• _Problem statement_: Report each line of the records where "Installation" occurs.

++++ The data

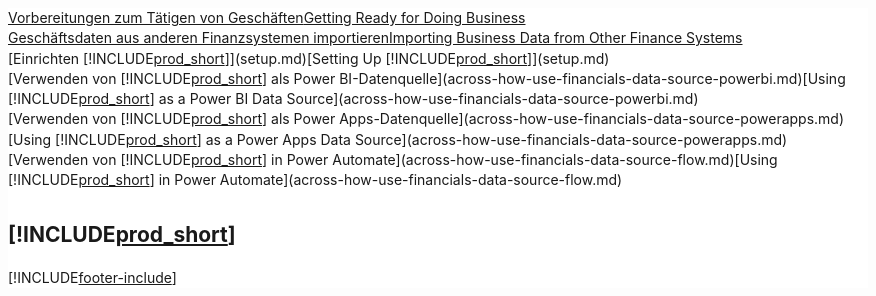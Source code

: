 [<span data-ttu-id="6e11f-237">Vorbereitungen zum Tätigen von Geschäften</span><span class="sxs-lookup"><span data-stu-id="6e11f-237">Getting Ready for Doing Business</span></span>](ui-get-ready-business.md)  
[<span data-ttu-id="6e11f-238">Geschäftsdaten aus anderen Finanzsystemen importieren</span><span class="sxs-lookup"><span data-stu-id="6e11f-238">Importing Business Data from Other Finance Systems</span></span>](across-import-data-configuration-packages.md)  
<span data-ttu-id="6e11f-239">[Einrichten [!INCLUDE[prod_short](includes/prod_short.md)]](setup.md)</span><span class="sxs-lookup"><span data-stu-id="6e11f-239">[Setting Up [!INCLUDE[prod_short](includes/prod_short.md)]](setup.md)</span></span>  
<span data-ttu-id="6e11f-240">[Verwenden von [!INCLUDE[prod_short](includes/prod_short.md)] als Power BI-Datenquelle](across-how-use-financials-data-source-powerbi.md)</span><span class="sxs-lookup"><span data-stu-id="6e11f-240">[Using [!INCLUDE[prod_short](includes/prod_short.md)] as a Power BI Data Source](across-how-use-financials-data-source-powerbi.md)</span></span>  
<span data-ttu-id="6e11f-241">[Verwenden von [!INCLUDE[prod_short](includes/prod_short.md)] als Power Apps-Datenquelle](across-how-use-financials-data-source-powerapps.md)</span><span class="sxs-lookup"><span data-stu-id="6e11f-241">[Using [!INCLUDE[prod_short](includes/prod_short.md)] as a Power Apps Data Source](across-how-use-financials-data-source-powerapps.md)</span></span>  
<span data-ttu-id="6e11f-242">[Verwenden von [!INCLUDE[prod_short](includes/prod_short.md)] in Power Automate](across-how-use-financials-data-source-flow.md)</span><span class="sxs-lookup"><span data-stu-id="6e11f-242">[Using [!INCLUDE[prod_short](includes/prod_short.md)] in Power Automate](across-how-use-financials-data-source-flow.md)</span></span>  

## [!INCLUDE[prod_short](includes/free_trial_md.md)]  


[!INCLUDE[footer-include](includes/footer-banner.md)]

++++++++
++++ The data

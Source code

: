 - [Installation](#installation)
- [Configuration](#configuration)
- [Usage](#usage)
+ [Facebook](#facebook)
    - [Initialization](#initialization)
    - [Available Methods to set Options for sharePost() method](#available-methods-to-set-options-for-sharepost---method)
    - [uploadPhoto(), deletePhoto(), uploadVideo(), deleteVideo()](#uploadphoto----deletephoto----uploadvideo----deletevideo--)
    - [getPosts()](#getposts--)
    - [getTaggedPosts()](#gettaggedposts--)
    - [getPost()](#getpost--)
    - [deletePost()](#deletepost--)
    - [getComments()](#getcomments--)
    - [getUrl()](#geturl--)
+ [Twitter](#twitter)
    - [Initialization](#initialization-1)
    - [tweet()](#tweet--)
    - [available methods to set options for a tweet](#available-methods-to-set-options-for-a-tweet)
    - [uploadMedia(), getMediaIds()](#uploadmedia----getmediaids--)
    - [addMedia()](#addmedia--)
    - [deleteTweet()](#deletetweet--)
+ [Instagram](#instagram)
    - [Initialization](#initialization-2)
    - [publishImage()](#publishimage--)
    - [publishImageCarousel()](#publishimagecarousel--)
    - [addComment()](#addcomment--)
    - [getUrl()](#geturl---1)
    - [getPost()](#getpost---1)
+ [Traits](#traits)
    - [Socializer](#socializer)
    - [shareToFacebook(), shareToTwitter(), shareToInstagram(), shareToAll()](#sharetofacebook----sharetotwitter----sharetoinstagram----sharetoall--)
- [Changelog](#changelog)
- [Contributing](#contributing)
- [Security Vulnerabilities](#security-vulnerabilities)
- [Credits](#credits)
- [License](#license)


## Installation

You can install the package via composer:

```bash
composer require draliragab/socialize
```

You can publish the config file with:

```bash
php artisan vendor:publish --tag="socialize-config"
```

++++++++

• _Completed task_:
: - [Installation](#installation)
## Installation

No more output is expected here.